Agriculturally based people historically divide the year into four seasons. These included the two solstices and the two equinoxes, which could be thought of as the four "directional pillars" that support the year. These four times of the year were, and still are, important as they indicate seasonal changes that directly impact the lives of Mesoamerican agriculturalists.

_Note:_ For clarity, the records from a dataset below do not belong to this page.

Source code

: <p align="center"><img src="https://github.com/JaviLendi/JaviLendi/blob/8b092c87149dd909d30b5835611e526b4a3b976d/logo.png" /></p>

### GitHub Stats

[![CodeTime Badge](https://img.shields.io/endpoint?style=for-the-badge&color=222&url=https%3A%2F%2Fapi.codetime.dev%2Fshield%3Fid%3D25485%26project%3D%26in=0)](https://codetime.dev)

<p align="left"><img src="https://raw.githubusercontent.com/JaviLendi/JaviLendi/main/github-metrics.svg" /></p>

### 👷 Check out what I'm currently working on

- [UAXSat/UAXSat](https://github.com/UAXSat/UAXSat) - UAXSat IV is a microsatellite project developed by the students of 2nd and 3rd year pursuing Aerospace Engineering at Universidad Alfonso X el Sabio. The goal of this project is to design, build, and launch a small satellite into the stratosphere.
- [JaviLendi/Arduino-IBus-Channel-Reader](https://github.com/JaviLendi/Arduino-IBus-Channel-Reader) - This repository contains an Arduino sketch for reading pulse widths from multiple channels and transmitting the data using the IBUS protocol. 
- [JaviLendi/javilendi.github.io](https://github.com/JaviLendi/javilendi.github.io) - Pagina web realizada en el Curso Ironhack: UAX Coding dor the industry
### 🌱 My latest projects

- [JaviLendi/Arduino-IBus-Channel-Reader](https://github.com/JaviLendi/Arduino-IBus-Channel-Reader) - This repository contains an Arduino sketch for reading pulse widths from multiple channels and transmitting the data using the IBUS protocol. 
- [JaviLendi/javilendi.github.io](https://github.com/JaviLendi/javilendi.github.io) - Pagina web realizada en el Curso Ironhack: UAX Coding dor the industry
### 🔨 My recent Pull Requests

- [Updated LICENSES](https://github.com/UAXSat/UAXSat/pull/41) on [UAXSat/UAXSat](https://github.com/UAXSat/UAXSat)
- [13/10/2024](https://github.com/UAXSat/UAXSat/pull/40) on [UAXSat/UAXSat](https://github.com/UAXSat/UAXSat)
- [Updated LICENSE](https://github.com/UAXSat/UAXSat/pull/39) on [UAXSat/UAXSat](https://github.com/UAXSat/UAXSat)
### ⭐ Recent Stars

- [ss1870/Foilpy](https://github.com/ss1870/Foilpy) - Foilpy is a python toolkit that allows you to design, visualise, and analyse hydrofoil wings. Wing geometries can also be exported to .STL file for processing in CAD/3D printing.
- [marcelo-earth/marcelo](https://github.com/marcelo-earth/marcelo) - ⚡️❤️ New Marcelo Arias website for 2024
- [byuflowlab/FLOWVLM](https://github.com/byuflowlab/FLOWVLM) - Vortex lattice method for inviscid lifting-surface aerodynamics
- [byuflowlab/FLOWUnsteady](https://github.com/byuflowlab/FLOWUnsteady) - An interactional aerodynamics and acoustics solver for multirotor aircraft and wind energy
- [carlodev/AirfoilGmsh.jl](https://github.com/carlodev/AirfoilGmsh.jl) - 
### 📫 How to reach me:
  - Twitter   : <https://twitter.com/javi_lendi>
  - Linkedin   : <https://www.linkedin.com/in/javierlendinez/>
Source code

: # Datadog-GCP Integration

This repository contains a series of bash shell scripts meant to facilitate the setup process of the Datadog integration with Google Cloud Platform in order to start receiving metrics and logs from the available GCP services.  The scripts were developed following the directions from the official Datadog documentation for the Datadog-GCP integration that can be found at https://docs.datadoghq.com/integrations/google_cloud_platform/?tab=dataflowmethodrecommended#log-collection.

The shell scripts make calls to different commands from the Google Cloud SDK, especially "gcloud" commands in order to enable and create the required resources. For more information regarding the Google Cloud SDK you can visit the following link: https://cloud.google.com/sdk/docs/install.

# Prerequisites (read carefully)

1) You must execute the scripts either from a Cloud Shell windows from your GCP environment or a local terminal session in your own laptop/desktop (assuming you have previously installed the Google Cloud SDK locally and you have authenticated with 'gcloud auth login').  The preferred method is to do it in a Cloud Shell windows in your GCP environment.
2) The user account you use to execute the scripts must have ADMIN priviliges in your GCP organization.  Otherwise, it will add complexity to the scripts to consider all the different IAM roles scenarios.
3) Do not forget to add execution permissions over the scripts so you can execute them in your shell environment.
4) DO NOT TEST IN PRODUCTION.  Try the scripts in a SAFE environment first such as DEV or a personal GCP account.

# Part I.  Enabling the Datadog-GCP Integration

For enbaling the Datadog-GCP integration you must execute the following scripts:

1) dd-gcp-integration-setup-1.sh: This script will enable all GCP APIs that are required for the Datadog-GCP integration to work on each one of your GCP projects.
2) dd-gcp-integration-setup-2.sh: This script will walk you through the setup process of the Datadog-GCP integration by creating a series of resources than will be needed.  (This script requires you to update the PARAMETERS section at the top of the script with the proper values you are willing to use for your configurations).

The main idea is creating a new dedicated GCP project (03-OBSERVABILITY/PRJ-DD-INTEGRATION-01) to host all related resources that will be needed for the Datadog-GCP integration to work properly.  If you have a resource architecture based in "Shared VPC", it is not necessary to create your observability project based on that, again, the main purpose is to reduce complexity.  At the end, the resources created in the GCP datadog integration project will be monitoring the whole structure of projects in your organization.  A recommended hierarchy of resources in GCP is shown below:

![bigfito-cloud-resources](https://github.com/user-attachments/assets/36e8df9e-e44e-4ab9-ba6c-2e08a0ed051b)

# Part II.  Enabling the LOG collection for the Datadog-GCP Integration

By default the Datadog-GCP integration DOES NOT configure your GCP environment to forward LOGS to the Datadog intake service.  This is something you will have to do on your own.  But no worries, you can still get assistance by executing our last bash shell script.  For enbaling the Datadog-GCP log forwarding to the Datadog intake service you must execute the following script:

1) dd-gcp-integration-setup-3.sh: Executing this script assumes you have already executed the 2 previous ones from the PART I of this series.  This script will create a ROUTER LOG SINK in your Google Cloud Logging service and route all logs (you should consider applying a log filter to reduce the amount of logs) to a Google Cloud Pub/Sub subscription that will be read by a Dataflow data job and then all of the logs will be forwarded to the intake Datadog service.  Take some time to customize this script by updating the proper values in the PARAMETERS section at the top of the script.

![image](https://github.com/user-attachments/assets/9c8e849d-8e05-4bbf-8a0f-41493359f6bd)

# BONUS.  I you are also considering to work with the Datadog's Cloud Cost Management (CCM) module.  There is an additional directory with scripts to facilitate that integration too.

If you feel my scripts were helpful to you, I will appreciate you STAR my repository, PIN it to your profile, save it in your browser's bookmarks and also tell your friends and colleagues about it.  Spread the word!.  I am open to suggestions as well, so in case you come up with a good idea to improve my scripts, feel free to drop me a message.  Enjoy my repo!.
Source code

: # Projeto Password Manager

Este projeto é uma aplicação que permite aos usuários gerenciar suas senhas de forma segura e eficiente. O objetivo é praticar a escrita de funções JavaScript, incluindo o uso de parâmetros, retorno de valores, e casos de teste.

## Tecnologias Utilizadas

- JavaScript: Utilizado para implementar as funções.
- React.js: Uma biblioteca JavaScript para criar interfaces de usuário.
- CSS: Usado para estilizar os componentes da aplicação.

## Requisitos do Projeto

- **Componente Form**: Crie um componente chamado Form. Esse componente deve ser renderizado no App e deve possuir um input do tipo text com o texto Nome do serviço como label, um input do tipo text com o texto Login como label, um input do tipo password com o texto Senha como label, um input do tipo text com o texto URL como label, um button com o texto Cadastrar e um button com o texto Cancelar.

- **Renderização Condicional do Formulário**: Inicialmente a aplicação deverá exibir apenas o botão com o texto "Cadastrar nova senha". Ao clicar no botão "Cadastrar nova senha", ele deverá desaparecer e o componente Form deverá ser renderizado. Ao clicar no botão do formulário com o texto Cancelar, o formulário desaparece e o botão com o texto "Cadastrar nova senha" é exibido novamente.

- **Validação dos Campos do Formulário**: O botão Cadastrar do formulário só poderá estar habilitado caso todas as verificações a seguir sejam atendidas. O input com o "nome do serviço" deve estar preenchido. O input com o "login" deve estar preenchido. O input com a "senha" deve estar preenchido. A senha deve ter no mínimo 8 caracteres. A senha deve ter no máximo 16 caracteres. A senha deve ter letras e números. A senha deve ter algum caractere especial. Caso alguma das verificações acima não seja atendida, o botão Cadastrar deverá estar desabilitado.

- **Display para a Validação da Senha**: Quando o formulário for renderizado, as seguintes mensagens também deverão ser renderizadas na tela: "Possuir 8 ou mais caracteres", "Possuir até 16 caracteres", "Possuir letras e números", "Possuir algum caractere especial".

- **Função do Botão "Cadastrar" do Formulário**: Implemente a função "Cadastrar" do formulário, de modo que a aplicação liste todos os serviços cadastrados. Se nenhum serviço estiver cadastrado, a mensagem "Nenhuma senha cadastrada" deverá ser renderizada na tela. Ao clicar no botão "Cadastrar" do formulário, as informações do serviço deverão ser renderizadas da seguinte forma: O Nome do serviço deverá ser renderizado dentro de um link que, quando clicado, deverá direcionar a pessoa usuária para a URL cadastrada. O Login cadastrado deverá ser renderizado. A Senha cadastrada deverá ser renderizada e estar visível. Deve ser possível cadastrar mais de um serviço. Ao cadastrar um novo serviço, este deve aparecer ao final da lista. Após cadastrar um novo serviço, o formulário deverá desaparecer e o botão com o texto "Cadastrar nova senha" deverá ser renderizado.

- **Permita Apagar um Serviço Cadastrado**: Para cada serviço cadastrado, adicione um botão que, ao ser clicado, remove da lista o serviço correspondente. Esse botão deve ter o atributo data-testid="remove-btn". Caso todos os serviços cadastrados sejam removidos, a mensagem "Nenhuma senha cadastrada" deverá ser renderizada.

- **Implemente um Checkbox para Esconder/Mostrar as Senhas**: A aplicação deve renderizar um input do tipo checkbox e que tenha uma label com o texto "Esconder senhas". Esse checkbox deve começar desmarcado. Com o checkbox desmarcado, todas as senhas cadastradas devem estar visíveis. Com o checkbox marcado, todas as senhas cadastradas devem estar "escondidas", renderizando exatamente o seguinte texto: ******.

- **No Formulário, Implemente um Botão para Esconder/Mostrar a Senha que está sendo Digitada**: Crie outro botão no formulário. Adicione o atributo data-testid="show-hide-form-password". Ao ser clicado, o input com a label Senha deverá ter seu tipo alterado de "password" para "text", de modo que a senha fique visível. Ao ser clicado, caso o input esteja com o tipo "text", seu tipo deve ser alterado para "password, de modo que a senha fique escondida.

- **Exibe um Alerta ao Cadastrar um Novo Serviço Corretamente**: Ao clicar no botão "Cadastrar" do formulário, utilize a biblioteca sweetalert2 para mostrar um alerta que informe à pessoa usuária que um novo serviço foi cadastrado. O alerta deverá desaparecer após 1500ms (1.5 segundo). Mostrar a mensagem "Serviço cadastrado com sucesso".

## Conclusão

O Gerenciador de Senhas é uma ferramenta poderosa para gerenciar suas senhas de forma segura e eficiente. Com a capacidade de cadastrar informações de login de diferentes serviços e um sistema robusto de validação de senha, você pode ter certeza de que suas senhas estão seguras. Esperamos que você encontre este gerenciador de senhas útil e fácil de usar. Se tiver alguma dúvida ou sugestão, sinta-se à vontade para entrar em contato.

The Maya closely observed and duly recorded the seasonal markers. They prepared almanacs recording past and recent solar and lunar eclipses, the phases of the moon, the periods of Venus and Mars, the movements of various other planets, and conjunctions of celestial bodies. These almanacs also made future predictions concerning celestial events. These tables are remarkably accurate, given the technology available, and indicate a significant level of knowledge among Maya astronomers.

Among the many types of calendars the Maya maintained, the most important include a 260-day cycle, a 360-day cycle or 'year', a 365-day cycle or year, a lunar cycle, and a Venus cycle, which tracked the synodic period of Venus. Maya of the European contact period said that knowing the past aided in both understanding the present and predicting the future (Diego de Landa). The 260-day cycle was a calendar to govern agriculture, observe religious holidays, mark the movements of celestial bodies, and memorialize public officials. The 260-day cycle was also used for divination, and (like the Catholic calendar of saints) to name newborns.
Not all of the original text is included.